Don’t look now, but the Department of Labor’s long-debated “fiduciary rule” is expected to be unveiled in Washington, D.C. on Wednesday. The industry has been wringing its hands over the heavily discussed regulation that President Barack Obama has advocated as a way to ensure that clients’ best interests are met by those offering financial advice and products to individuals with IRAs, 401(k) accounts and the like.

A wide range of voices have chimed in on this polarizing issue, and the industry itself is segmented into two camps, with those who fully support the legislation and those who feel it’s a direct attack on their business model. Some well-known financial types like Dave Ramsey have implied that enacting such a rule would make it difficult to fairly service smaller retirement accounts, saying that the rules would hurt middle-class Main Street investors. Others, like Ronald Bernardi of Bernardi Securities, have said the rule will force their clients to pay higher fees for the basic services they provide.

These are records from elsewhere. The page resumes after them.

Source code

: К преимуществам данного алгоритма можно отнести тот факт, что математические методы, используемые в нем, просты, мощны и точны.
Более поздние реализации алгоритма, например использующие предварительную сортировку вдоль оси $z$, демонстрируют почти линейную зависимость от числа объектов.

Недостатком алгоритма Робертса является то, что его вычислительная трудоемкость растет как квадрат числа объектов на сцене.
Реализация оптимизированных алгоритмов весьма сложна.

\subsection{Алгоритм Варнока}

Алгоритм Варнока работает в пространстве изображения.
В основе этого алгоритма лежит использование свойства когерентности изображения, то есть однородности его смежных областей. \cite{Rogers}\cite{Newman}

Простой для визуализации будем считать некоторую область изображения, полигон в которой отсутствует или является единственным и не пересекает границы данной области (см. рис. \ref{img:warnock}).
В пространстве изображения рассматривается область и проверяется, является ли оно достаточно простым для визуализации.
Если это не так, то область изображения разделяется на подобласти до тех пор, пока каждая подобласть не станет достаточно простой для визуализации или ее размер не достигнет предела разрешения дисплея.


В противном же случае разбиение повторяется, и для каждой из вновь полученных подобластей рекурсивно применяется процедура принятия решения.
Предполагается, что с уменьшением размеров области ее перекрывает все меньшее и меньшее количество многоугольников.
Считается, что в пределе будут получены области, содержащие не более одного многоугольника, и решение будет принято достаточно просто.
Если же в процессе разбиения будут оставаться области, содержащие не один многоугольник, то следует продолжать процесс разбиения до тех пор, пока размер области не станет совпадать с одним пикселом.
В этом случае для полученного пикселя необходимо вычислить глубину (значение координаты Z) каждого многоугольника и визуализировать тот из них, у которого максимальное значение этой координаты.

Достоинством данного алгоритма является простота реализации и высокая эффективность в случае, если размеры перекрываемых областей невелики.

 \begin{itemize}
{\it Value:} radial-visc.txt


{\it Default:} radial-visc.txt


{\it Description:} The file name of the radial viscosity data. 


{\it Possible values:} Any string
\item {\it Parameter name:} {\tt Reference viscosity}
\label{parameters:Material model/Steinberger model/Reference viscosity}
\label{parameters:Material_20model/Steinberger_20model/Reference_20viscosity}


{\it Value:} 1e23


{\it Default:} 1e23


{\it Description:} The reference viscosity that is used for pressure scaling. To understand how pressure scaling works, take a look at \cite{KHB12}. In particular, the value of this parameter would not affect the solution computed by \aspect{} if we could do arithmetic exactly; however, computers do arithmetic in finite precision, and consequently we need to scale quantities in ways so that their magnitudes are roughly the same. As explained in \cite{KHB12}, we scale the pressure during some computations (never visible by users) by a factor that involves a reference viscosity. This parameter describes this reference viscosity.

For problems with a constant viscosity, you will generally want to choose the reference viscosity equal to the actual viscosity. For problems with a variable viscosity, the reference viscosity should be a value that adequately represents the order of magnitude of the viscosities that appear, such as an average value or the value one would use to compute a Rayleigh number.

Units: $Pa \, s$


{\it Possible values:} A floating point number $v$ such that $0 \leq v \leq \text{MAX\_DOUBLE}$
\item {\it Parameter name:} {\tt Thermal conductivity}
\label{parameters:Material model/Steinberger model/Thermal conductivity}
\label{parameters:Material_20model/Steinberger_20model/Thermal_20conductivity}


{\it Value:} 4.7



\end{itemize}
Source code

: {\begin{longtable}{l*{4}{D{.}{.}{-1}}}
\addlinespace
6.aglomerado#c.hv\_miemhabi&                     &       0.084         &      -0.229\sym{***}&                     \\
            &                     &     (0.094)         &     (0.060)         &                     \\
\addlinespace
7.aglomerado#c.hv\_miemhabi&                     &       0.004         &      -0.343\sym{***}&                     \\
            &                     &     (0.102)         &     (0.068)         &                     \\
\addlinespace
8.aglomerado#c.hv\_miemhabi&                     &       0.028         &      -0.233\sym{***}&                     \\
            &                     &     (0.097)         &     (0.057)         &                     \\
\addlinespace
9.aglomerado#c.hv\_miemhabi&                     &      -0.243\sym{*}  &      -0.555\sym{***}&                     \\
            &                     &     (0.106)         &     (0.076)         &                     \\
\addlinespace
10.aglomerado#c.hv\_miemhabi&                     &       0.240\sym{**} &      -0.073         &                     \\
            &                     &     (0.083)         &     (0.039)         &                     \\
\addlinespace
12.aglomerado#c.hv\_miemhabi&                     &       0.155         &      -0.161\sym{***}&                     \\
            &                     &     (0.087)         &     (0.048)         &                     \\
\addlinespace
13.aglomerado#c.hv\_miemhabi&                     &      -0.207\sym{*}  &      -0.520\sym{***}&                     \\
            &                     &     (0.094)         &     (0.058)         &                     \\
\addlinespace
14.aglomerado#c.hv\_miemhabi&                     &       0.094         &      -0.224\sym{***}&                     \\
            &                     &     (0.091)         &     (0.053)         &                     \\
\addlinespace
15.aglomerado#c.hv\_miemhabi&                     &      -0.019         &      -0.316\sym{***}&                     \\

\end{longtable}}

But, as a marketer and professional public relations strategist, I think the industry should cheer if the rule is passed. The biggest step in repairing the lack of public trust in the industry is being taken with this move. Remember, financial services is a business based on trust. You get referrals when your customers appreciate your work and trust you enough to refer family and friends. Assets flow into mutual funds when name recognition and a track record of performance gives investors a reason to trust their money to the fund.

The 2016 Edelman Trust Barometer shows financial services ranking dead last among industry groups with a paltry 51 percent of consumers placing trust in the industry. Why the distrust? Perhaps it comes from seeing multiple devastating bear markets over the last 20 years; perhaps the pop culture reveal of some of the darker back channels of high finance have created a worse perception than is fair; or perhaps it is because the industry has fought – in front of its customers – over the need to act in the best interest of their clients.

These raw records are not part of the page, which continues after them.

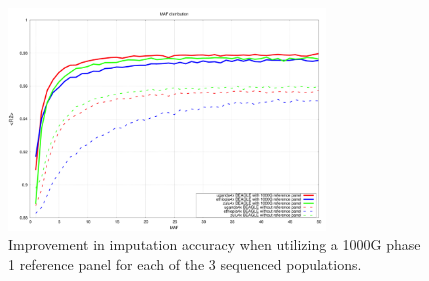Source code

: \begin{figure}[htbp]
\centering
\includegraphics[width=0.75\textwidth]{fig/SN09f3}
\caption{Improvement in imputation accuracy when utilizing a 1000G phase 1 reference panel for each of the 3 sequenced populations.}
\label{fig:SN09f3}
\end{figure}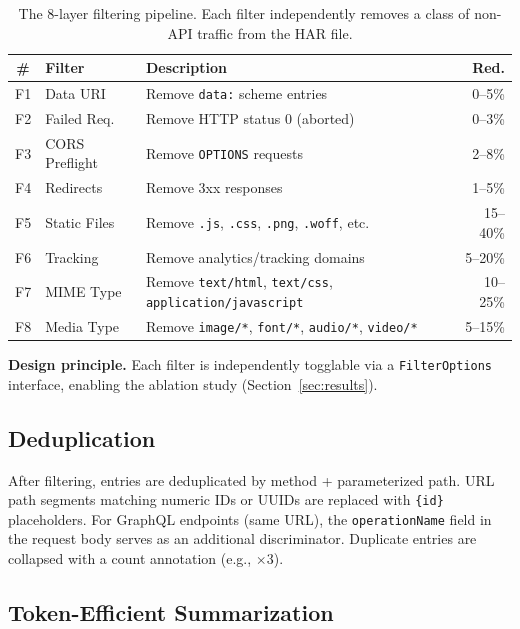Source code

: \documentclass[10pt,twocolumn]{article}
\begin{document}
\begin{table}[t]
\centering
\caption{The 8-layer filtering pipeline. Each filter independently removes a class of non-API traffic from the HAR file.}
\label{tab:filters}
\scriptsize
\begin{tabularx}{\columnwidth}{@{}c l X r@{}}
\toprule
\textbf{\#} & \textbf{Filter} & \textbf{Description} & \textbf{Red.} \\
\midrule
F1 & Data URI       & Remove \texttt{data:} scheme entries              & 0--5\%  \\
F2 & Failed Req.    & Remove HTTP status 0 (aborted)                    & 0--3\%  \\
F3 & CORS Preflight & Remove \texttt{OPTIONS} requests                  & 2--8\%  \\
F4 & Redirects      & Remove 3xx responses                              & 1--5\%  \\
F5 & Static Files   & Remove \texttt{.js}, \texttt{.css}, \texttt{.png}, \texttt{.woff}, etc. & 15--40\% \\
F6 & Tracking       & Remove analytics/tracking domains                 & 5--20\% \\
F7 & MIME Type      & Remove \texttt{text/html}, \texttt{text/css}, \texttt{application/javascript} & 10--25\% \\
F8 & Media Type     & Remove \texttt{image/*}, \texttt{font/*}, \texttt{audio/*}, \texttt{video/*} & 5--15\% \\
\bottomrule
\end{tabularx}
\end{table}

\textbf{Design principle.} Each filter is independently togglable via a \texttt{FilterOptions} interface, enabling the ablation study (Section~\ref{sec:results}).

\subsection{Deduplication}

After filtering, entries are deduplicated by method + parameterized path. URL path segments matching numeric IDs or UUIDs are replaced with \texttt{\{id\}} placeholders. For GraphQL endpoints (same URL), the \texttt{operationName} field in the request body serves as an additional discriminator. Duplicate entries are collapsed with a count annotation (e.g., $\times 3$).

\subsection{Token-Efficient Summarization}
\end{document}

The DOL’s fiduciary regulation, if it comes to pass after what promises to be multiple court battles, could be the very thing that finally makes it easier for consumers to trust financial advisers by default. As technology, indexing and the rise of robo advisers continue to create an environment where most aspects of the financial planning business are being commoditized, the one area to shine is the advice end of the business.

Ideally, the regulation making it a requirement to offer the purest advice doled out with your clients’ best interest at heart should make it even easier for would-be consumers of financial advice to seek out the help that most American savers and investors so desperately need.

According to research from Spectrem, 36 percent of mass affluent investors said they didn’t have a financial adviser because they didn’t believe an adviser would look out for their best interests. It doesn’t take much to see the potential positive implications of a widely trumpeted uniform fiduciary standard for those in the financial advice business.

If you are in the business of selling financial advice, this regulation will allow you to more easily attach a value to what you offer. The real challenge isn’t addressing how this will hurt your business, it’s determining how you turn this free marketing into a seminal moment in building your RIA.